>>>

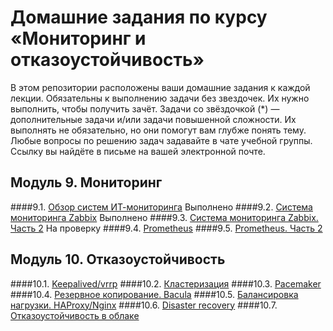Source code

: # Домашние задания по курсу «Мониторинг и отказоустойчивость»
В этом репозитории расположены ваши домашние задания к каждой лекции. 
Обязательны к выполнению задачи без звездочек. Их нужно выполнить, чтобы получить зачёт.
Задачи со звёздочкой (*) — дополнительные задачи и/или задачи повышенной сложности. Их выполнять не обязательно, но они помогут вам глубже понять тему.
Любые вопросы по решению задач задавайте в чате учебной группы. Ссылку вы найдёте в письме на вашей электронной почте.
## Модуль 9. Мониторинг
####9.1. [Обзор систем ИТ-мониторинга](9-01.md) Выполнено
####9.2. [Система мониторинга Zabbix](9-02.md) Выполнено
####9.3. [Система мониторинга Zabbix. Часть 2](9-03.md) На проверку
####9.4. [Prometheus](9-04.md)
####9.5. [Prometheus. Часть 2](9-05.md)
## Модуль 10. Отказоустойчивость
####10.1. [Keepalived/vrrp](10-01.md)
####10.2. [Кластеризация](10-02.md)
####10.3. [Pacemaker](10-03.md)
####10.4. [Резервное копирование. Bacula](10-04.md)
####10.5. [Балансировка нагрузки. HAProxy/Nginx](10-05.md)
####10.6. [Disaster recovery](10-06.md)
####10.7. [Отказоустойчивость в облаке](10-07.md)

<<<

In your reply, every line of the material should appear exactly as written, and no picture should.

Source code

: # Домашние задания по курсу «Мониторинг и отказоустойчивость»
В этом репозитории расположены ваши домашние задания к каждой лекции. 
Обязательны к выполнению задачи без звездочек. Их нужно выполнить, чтобы получить зачёт.
Задачи со звёздочкой (*) — дополнительные задачи и/или задачи повышенной сложности. Их выполнять не обязательно, но они помогут вам глубже понять тему.
Любые вопросы по решению задач задавайте в чате учебной группы. Ссылку вы найдёте в письме на вашей электронной почте.
## Модуль 9. Мониторинг
####9.1. [Обзор систем ИТ-мониторинга](9-01.md) Выполнено
####9.2. [Система мониторинга Zabbix](9-02.md) Выполнено
####9.3. [Система мониторинга Zabbix. Часть 2](9-03.md) На проверку
####9.4. [Prometheus](9-04.md)
####9.5. [Prometheus. Часть 2](9-05.md)
## Модуль 10. Отказоустойчивость
####10.1. [Keepalived/vrrp](10-01.md)
####10.2. [Кластеризация](10-02.md)
####10.3. [Pacemaker](10-03.md)
####10.4. [Резервное копирование. Bacula](10-04.md)
####10.5. [Балансировка нагрузки. HAProxy/Nginx](10-05.md)
####10.6. [Disaster recovery](10-06.md)
####10.7. [Отказоустойчивость в облаке](10-07.md)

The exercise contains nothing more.